Exercise description: Give the number of lines in the data that contain the word "proprietary"; no other text is needed.

Data for review:
########################################
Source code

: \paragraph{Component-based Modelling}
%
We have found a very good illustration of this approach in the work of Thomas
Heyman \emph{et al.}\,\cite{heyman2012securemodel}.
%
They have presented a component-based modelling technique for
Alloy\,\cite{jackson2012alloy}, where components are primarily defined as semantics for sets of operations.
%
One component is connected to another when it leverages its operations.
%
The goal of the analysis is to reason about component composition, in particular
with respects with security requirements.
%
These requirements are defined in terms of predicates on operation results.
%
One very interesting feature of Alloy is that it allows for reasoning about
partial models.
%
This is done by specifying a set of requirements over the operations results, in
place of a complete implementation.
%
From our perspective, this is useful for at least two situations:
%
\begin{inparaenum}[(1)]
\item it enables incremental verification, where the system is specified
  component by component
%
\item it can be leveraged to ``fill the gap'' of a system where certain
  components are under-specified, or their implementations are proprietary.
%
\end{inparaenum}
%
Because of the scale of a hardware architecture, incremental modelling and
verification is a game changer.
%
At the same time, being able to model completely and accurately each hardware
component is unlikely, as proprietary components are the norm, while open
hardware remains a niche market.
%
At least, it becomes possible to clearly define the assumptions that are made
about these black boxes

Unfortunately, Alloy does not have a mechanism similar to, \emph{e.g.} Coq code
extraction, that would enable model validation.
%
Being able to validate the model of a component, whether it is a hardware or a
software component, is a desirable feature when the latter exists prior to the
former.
########################################
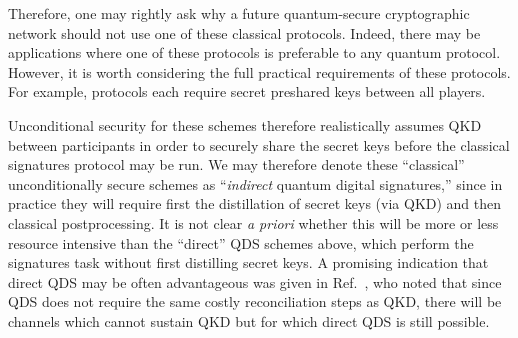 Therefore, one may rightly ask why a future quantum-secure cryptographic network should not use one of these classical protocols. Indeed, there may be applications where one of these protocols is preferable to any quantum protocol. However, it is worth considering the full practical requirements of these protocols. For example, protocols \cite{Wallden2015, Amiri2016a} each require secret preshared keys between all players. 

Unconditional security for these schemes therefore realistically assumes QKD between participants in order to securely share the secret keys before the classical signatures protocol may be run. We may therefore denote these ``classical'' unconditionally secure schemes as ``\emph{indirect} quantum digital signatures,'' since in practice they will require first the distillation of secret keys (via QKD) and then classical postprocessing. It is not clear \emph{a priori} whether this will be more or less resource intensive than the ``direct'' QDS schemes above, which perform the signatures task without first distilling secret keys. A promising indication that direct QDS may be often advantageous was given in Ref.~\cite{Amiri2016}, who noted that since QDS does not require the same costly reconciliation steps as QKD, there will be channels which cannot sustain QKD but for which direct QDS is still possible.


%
########################################
Answer section: 2